Listed entries below:

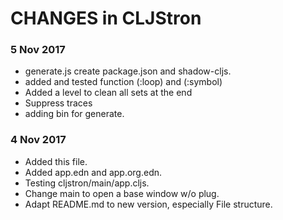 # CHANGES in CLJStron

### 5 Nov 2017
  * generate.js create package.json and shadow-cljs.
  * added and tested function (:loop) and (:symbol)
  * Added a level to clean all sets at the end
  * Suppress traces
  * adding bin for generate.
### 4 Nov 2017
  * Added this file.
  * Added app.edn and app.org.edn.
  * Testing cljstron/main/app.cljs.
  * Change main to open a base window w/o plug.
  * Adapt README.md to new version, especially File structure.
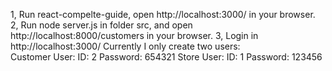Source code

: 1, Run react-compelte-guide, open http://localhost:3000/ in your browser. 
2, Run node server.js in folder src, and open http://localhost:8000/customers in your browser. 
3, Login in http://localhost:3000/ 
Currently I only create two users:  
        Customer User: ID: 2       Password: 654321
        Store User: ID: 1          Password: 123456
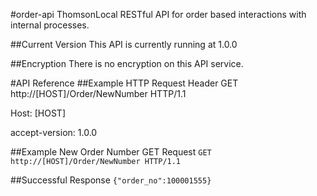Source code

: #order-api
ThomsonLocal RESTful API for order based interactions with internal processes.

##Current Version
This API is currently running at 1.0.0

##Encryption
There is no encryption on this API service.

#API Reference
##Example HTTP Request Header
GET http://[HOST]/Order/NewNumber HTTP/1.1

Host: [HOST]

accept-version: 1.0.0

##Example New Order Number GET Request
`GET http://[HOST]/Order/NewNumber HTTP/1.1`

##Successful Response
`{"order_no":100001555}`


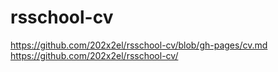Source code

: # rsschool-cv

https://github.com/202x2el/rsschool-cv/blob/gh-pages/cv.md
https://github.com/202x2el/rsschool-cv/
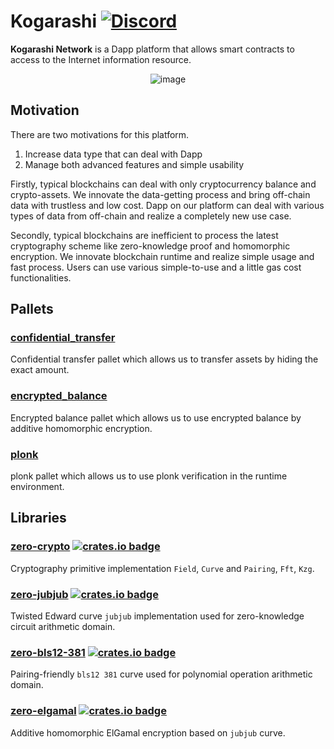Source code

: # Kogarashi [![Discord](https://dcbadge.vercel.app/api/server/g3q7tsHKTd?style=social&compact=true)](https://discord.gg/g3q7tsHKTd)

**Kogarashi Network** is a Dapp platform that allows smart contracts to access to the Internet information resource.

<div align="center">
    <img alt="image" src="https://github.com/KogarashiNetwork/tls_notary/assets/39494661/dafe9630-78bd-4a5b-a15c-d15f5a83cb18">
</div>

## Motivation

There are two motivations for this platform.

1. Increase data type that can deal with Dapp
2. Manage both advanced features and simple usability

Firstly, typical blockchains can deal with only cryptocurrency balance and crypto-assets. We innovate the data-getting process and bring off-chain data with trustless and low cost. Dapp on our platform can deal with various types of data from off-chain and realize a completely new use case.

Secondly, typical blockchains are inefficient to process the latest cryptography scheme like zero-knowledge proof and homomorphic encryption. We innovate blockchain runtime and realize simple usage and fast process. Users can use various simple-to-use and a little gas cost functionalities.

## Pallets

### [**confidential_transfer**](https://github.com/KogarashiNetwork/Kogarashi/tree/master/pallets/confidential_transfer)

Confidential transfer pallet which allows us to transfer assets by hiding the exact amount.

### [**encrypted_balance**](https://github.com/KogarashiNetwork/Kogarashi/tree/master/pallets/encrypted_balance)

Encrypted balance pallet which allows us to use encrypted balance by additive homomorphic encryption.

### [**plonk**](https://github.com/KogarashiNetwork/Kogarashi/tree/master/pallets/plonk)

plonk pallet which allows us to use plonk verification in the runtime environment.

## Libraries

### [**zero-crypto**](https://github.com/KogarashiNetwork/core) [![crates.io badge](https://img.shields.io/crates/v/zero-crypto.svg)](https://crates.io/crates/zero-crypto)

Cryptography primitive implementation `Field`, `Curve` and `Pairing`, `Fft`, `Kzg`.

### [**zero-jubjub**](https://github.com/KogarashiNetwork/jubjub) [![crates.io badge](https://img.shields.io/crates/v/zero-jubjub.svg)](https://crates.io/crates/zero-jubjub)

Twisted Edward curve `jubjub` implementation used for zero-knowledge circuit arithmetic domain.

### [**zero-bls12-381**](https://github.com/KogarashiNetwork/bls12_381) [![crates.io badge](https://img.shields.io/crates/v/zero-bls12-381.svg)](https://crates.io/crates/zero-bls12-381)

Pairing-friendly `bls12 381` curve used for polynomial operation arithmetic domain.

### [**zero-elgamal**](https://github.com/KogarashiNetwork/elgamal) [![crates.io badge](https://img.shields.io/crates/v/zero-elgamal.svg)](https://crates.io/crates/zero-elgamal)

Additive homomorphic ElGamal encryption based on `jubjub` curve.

End of Listed entries.
Listed entries below:

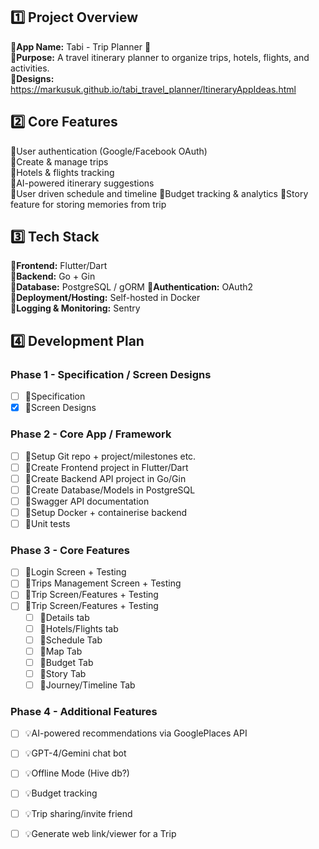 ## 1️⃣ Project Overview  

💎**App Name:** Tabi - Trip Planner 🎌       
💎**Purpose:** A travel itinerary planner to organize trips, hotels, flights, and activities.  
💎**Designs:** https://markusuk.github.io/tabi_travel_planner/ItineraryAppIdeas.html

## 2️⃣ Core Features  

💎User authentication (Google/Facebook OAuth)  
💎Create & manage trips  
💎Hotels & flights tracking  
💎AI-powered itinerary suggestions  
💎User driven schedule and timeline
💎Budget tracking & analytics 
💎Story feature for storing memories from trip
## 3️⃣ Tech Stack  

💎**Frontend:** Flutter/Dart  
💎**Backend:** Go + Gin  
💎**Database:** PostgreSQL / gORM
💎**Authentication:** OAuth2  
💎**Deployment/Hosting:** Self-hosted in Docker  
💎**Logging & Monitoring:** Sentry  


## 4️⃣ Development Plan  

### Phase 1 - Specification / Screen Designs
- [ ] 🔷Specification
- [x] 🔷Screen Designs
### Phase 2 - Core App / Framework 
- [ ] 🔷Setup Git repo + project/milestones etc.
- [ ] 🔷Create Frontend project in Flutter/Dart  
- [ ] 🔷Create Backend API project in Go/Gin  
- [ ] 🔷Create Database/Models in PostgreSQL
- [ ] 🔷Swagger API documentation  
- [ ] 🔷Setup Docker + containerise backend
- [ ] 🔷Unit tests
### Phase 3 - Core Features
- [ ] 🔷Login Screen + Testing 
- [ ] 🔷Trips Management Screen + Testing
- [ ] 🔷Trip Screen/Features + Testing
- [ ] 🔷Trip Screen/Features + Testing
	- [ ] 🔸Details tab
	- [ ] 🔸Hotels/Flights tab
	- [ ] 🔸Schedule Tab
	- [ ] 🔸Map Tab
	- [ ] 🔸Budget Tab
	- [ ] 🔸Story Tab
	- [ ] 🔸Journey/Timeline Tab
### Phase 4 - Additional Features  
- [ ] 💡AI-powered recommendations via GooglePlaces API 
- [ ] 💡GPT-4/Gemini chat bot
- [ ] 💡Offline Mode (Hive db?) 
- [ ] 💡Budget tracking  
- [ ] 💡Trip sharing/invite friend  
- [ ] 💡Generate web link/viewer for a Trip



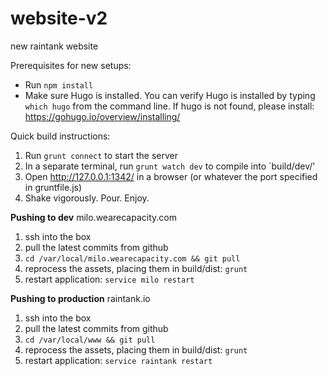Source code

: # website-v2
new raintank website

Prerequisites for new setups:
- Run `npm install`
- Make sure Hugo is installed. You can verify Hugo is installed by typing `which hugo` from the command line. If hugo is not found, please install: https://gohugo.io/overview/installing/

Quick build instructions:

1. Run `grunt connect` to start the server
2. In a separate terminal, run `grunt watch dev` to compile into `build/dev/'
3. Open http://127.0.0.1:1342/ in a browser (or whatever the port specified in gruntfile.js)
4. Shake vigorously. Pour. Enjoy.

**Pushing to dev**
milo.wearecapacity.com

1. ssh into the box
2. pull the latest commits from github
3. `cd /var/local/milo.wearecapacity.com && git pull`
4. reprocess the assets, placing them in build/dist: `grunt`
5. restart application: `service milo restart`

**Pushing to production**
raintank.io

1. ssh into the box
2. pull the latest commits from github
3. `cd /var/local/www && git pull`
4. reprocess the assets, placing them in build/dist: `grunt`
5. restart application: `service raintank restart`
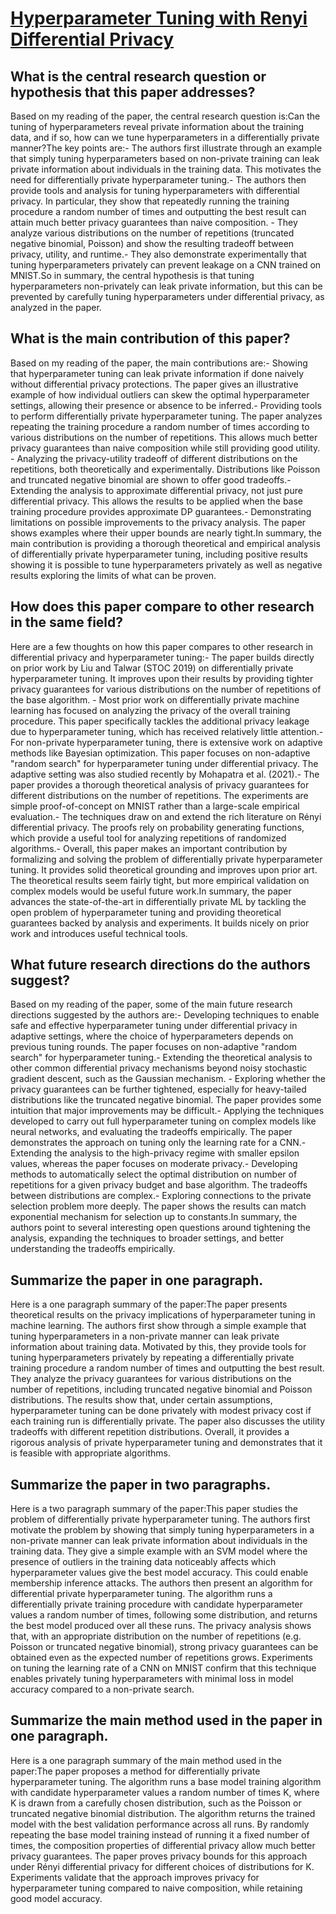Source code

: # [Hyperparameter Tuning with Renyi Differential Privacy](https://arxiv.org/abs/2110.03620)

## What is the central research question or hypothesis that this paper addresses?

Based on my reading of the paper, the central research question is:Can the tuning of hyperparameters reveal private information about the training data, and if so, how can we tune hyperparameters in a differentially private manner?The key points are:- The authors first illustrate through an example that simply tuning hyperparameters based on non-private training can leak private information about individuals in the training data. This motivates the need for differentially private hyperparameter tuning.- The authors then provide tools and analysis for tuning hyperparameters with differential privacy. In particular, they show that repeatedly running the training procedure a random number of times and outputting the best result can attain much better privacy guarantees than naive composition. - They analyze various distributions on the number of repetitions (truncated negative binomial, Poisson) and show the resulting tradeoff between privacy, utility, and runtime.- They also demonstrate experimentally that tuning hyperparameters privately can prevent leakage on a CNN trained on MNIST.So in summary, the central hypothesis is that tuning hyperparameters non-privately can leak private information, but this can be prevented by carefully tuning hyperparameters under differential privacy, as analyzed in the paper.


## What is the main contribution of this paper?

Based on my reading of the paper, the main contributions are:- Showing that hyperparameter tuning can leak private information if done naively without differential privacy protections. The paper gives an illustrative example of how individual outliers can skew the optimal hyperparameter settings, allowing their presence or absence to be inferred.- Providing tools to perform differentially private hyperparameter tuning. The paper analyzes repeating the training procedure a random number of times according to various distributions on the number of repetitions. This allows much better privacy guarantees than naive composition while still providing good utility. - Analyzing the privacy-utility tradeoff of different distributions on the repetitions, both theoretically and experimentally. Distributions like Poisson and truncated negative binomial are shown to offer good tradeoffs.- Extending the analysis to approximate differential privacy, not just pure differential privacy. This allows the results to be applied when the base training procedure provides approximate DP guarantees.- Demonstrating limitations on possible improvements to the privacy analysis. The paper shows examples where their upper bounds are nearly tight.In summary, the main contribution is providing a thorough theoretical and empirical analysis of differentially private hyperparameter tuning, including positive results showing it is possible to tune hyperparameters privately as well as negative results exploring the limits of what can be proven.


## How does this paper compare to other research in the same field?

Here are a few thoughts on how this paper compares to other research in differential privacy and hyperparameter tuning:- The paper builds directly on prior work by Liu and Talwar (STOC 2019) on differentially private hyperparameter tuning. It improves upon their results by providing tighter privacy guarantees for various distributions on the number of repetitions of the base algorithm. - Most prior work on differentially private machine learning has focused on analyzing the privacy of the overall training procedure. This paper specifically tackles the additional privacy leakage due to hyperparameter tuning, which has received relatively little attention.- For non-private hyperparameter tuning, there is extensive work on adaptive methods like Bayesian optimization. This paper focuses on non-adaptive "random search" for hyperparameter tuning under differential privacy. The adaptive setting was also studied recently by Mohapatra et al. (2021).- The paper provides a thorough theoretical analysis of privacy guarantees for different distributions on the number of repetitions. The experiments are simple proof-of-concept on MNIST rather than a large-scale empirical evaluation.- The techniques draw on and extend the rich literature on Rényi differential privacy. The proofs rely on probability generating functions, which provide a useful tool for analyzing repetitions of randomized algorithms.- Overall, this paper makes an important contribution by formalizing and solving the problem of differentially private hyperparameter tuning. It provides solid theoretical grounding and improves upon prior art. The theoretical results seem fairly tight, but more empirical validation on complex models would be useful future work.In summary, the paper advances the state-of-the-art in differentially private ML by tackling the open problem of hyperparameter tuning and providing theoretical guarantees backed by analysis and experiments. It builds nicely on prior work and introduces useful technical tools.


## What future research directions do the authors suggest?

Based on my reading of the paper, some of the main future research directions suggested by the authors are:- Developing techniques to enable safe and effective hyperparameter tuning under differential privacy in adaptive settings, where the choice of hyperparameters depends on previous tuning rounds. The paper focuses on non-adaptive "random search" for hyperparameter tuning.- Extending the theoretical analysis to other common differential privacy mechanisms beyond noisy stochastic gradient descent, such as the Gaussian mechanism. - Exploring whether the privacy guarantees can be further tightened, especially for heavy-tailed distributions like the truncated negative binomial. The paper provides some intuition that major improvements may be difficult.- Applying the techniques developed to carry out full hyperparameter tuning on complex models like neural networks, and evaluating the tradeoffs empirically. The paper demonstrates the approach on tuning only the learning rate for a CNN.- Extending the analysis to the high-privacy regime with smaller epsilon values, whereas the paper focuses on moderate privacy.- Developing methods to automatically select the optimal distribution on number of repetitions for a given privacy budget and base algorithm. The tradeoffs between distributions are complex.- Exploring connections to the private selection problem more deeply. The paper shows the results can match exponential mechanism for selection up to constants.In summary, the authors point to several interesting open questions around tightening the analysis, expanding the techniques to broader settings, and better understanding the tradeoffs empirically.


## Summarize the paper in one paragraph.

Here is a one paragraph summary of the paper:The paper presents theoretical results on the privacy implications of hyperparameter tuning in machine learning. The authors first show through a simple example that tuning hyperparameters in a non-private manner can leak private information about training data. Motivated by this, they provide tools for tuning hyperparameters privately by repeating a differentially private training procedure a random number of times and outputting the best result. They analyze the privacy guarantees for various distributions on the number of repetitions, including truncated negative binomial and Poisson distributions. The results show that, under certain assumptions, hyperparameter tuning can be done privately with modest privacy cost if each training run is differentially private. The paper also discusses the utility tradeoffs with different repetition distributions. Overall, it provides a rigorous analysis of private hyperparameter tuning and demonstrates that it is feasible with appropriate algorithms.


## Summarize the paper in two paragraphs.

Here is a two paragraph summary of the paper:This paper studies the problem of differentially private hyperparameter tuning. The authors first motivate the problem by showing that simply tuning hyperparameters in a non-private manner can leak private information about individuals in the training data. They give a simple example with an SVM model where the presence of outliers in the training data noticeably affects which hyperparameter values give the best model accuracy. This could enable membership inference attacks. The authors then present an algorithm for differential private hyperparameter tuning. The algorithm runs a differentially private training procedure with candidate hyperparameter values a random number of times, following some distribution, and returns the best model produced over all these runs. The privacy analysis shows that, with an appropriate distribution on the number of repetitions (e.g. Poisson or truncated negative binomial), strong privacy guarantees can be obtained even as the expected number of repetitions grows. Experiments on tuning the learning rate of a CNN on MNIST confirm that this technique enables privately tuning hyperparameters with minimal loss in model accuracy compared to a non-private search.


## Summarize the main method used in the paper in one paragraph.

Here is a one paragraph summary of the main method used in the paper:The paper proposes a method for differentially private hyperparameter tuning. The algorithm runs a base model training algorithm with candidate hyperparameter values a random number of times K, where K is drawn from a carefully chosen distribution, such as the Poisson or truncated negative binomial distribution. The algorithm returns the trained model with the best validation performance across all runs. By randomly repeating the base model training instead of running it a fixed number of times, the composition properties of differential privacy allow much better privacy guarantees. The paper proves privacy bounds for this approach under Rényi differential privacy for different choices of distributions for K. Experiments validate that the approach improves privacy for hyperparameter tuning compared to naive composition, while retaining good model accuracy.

End of Listed entries.

** Your assignment **
Copy out all the lines of the records that include "Docker".

** Output below **
💎**Deployment/Hosting:** Self-hosted in Docker  
- [ ] 🔷Setup Docker + containerise backend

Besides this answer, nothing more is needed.